Take every line from the listing below that contains "operations".

══ Supplied material ══

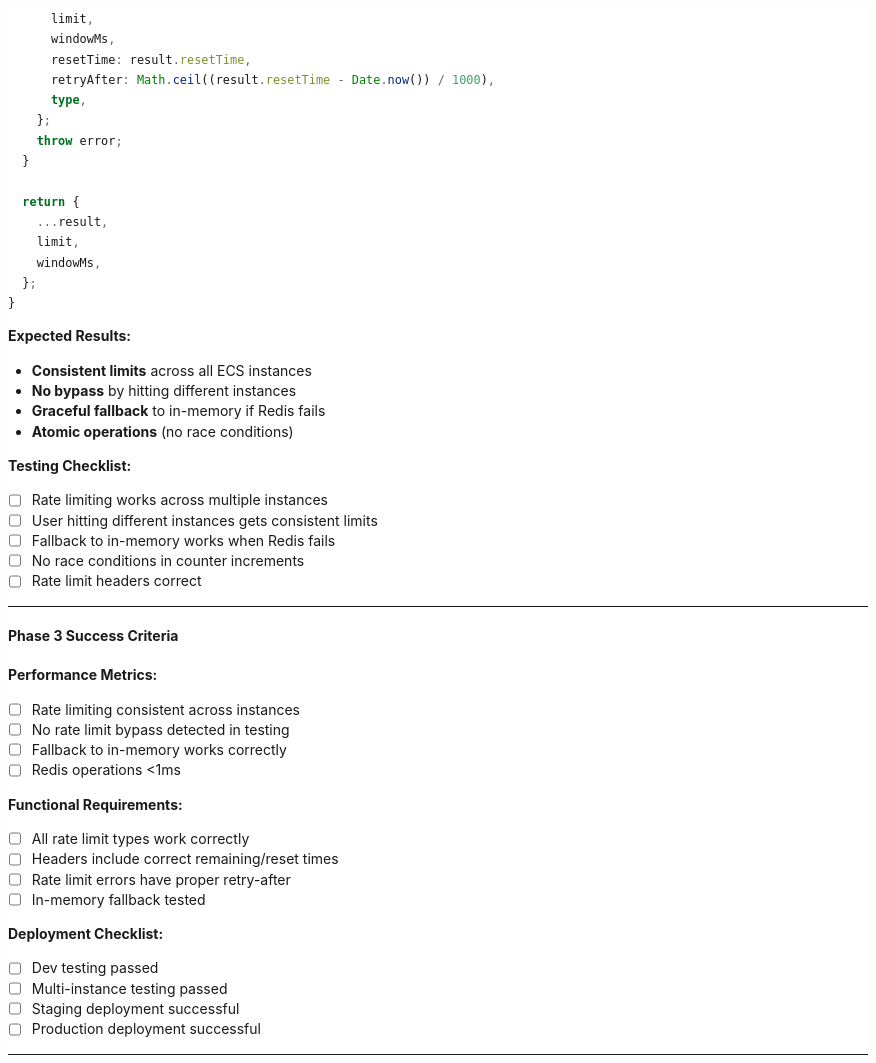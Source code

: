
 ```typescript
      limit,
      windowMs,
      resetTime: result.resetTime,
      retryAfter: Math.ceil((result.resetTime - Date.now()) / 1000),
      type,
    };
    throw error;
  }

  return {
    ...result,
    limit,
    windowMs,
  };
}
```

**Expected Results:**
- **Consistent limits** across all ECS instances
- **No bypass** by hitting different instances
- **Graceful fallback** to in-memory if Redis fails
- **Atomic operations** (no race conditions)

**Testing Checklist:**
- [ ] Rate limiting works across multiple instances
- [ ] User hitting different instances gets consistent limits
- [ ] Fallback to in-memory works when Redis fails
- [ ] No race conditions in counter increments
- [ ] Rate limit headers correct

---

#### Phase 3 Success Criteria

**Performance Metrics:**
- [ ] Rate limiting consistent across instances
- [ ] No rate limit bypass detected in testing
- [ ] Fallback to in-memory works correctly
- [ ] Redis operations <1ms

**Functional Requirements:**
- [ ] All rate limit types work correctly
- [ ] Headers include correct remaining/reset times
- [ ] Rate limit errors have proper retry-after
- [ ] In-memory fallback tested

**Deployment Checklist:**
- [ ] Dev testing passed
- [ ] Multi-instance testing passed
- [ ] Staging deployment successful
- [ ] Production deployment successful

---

═══

Expected answer:
- **Atomic operations** (no race conditions)
- [ ] Redis operations <1ms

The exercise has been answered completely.